[YOUR ASSIGNMENT] Where the records below reach the line containing "## Eleganza Mediorientale", start transcribing, and end with the line containing "Immagina un'immagine di", exactly and with nothing else added.
INPUT DATA below:
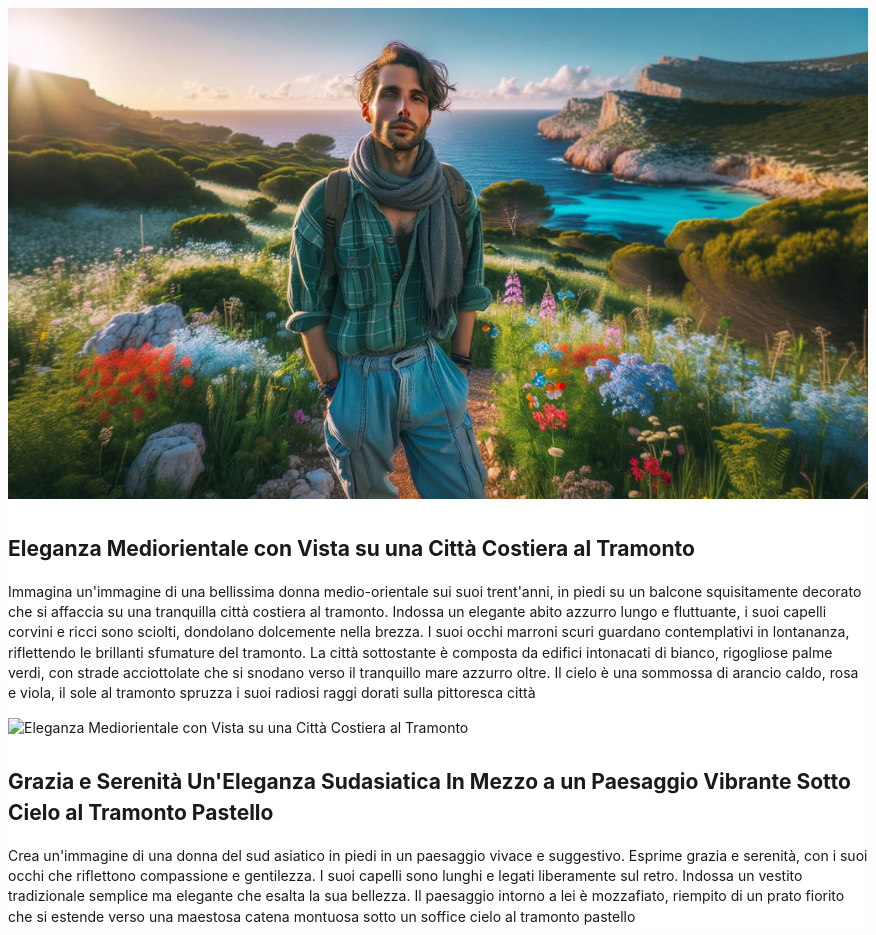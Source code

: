 ![Esploratore del Medio Oriente nella Splendida Natura: Tranquillità sulla Colorata Costa](20240204T164433-5285533Z.jpg)

## Eleganza Mediorientale con Vista su una Città Costiera al Tramonto

Immagina un'immagine di una bellissima donna medio-orientale sui suoi trent'anni, in piedi su un balcone squisitamente decorato che si affaccia su una tranquilla città costiera al tramonto. Indossa un elegante abito azzurro lungo e fluttuante, i suoi capelli corvini e ricci sono sciolti, dondolano dolcemente nella brezza. I suoi occhi marroni scuri guardano contemplativi in lontananza, riflettendo le brillanti sfumature del tramonto. La città sottostante è composta da edifici intonacati di bianco, rigogliose palme verdi, con strade acciottolate che si snodano verso il tranquillo mare azzurro oltre. Il cielo è una sommossa di arancio caldo, rosa e viola, il sole al tramonto spruzza i suoi radiosi raggi dorati sulla pittoresca città

![Eleganza Mediorientale con Vista su una Città Costiera al Tramonto](20240204T164455-7609479Z.jpg)

## Grazia e Serenità Un'Eleganza Sudasiatica In Mezzo a un Paesaggio Vibrante Sotto Cielo al Tramonto Pastello

Crea un'immagine di una donna del sud asiatico in piedi in un paesaggio vivace e suggestivo. Esprime grazia e serenità, con i suoi occhi che riflettono compassione e gentilezza. I suoi capelli sono lunghi e legati liberamente sul retro. Indossa un vestito tradizionale semplice ma elegante che esalta la sua bellezza. Il paesaggio intorno a lei è mozzafiato, riempito di un prato fiorito che si estende verso una maestosa catena montuosa sotto un soffice cielo al tramonto pastello
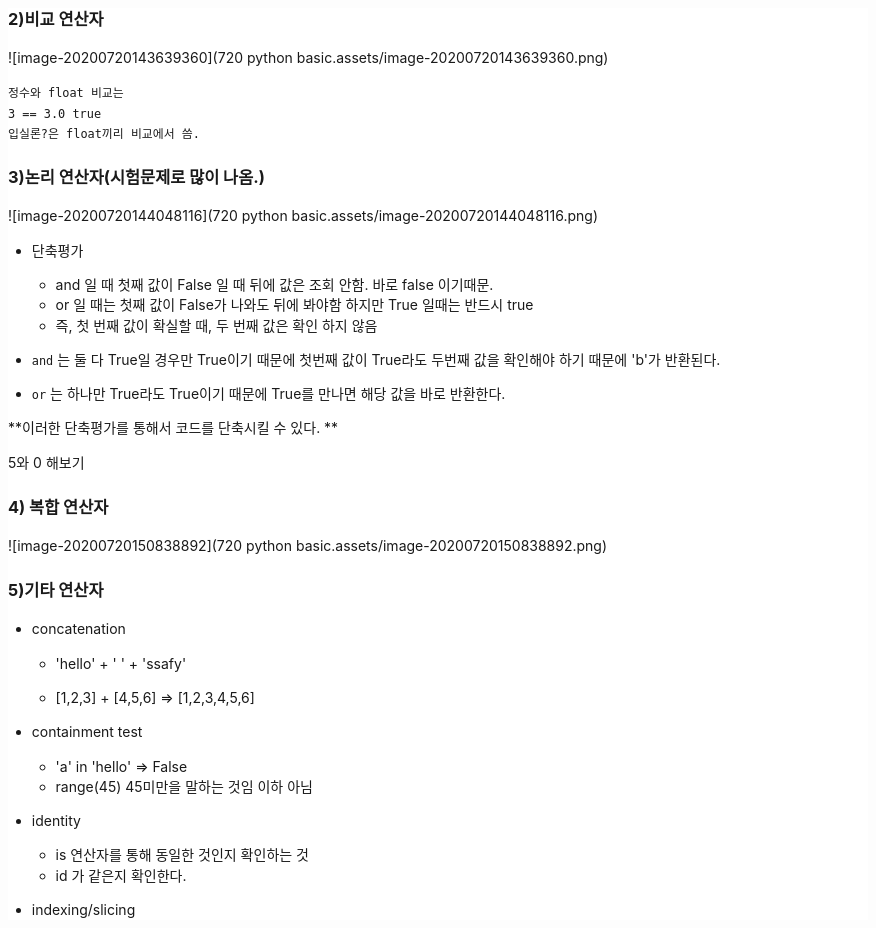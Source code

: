 

### 2)비교 연산자

![image-20200720143639360](720 python basic.assets/image-20200720143639360.png)



```
정수와 float 비교는 
3 == 3.0 true 
입실론?은 float끼리 비교에서 씀.
```



### 3)논리 연산자(시험문제로 많이 나옴.)

![image-20200720144048116](720 python basic.assets/image-20200720144048116.png)

- 단축평가
  - and 일 때  첫째 값이 False 일 때 뒤에 값은 조회 안함. 바로 false 이기때문. 
  - or 일 때는 첫째 값이 False가 나와도 뒤에 봐야함 하지만 True 일때는 반드시 true
  - 즉, 첫 번째 값이 확실할 때, 두 번째 값은 확인 하지 않음

- `and` 는 둘 다 True일 경우만 True이기 때문에 첫번째 값이 True라도 두번째 값을 확인해야 하기 때문에 'b'가 반환된다.
- `or` 는 하나만 True라도 True이기 때문에 True를 만나면 해당 값을 바로 반환한다.

**이러한 단축평가를 통해서 코드를 단축시킬 수 있다. **

5와 0 해보기 



### 4) 복합 연산자



![image-20200720150838892](720 python basic.assets/image-20200720150838892.png)

### 5)기타 연산자

- concatenation

  - 'hello' + ' ' + 'ssafy'

  - [1,2,3] + [4,5,6] => [1,2,3,4,5,6]

- containment test

  - 'a' in 'hello'  => False
  - range(45)  45미만을 말하는 것임 이하 아님

- identity 

  - is 연산자를 통해 동일한 것인지 확인하는 것
  - id 가 같은지 확인한다. 

- indexing/slicing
End of INPUT DATA.
[TASK SOLUTION]
## Eleganza Mediorientale con Vista su una Città Costiera al Tramonto

Immagina un'immagine di una bellissima donna medio-orientale sui suoi trent'anni, in piedi su un balcone squisitamente decorato che si affaccia su una tranquilla città costiera al tramonto. Indossa un elegante abito azzurro lungo e fluttuante, i suoi capelli corvini e ricci sono sciolti, dondolano dolcemente nella brezza. I suoi occhi marroni scuri guardano contemplativi in lontananza, riflettendo le brillanti sfumature del tramonto. La città sottostante è composta da edifici intonacati di bianco, rigogliose palme verdi, con strade acciottolate che si snodano verso il tranquillo mare azzurro oltre. Il cielo è una sommossa di arancio caldo, rosa e viola, il sole al tramonto spruzza i suoi radiosi raggi dorati sulla pittoresca città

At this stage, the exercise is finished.